Literature review - 行動應用之熱門部落格個人化推薦服務

2.1 Blog

Blogging is a new method of publishing articles on the Internet. Due to its ease of use, anyone can publish and maintain a blog article on the Internet via a publishing software tool.

Blog has emerged as an important type of web page with a set of dated entries, and is usually associated with profile of writers. In general, bloggers can freely voice their views on any subject of interest and share their knowledge with others. Therefore, blog content represents the opinions of the population and reacts to current events (e.g., news) on the Internet [17].

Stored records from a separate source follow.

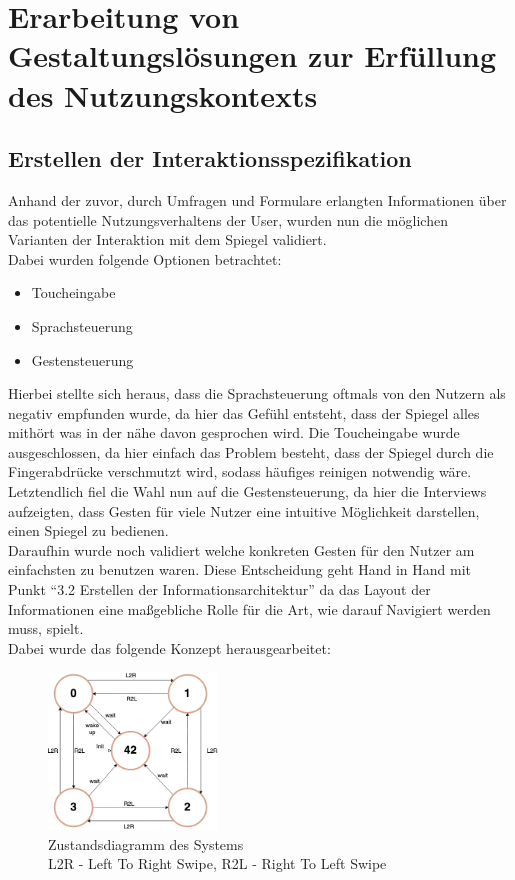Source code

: \documentclass[12pt, a4paper]{scrartcl}
\begin{document}
	\newpage
	
	\section{Erarbeitung von Gestaltungslösungen zur Erfüllung des Nutzungskontexts}
	\subsection{Erstellen der Interaktionsspezifikation}
	Anhand der zuvor, durch Umfragen und Formulare erlangten Informationen über das potentielle Nutzungsverhaltens der User, wurden nun die möglichen Varianten der Interaktion mit dem Spiegel validiert.\\
	Dabei wurden folgende Optionen betrachtet:
	\begin{itemize}
		\setlength\itemsep{-0.5em}
		\item Toucheingabe
		\item Sprachsteuerung
		\item Gestensteuerung
	\end{itemize}
	Hierbei stellte sich heraus, dass die Sprachsteuerung oftmals von den Nutzern als negativ empfunden wurde, da hier das Gefühl entsteht, dass der Spiegel alles mithört was in der nähe davon gesprochen wird. Die Toucheingabe wurde ausgeschlossen, da hier einfach das Problem besteht, dass der Spiegel durch die Fingerabdrücke verschmutzt wird, sodass häufiges reinigen notwendig wäre.\\
	Letztendlich fiel die Wahl nun auf die Gestensteuerung, da hier die Interviews aufzeigten, dass Gesten für viele Nutzer eine intuitive Möglichkeit darstellen, einen Spiegel zu bedienen.\\
	Daraufhin wurde noch validiert welche konkreten Gesten für den Nutzer am einfachsten zu benutzen waren. Diese Entscheidung geht Hand in Hand mit Punkt “3.2 Erstellen der Informationsarchitektur” da das Layout der Informationen eine maßgebliche Rolle für die Art, wie darauf Navigiert werden muss, spielt.\\
	Dabei wurde das folgende Konzept herausgearbeitet:
	\begin{figure}[h!] 
		\centering
		\includegraphics[width=0.4\textwidth]{img/Zustandsdiagramm.png}
		\captionsetup{labelformat=empty}
		\caption{Zustandsdiagramm des Systems\\
		L2R - Left To Right Swipe, R2L - Right To Left Swipe}
	\end{figure}\\
\end{document}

Under the notion of Web 2.0, in which everyone is encouraged to participate in public discussions, the process to gather different assemblies will thus, empower public attentions to off-stream occurrences. By definition and in practice, blogs have a distinction over traditional media, with even broader diversification as opposed to the relatively narrow view of the media, dictated by a handful of journalists and editors. Blogs have become such a force that mainstream media cannot help but take notice [12]. Moreover, one of the reasons for people to read blogs is that it is a new source of news [24].

The blog fever is accompanied by increasing interests from research and industrial communities to harness this important information source. There are three stems of research regarding blogs. The first type of research focuses on analyzing the link structure between blogs to form a community. The leading academic research [21, 22] on the weblog community

proposed a way to discover bursty evolution of blogspace by applying the hyperlink among blogs to cluster blogs, form communities, and inspect the changes of the communities.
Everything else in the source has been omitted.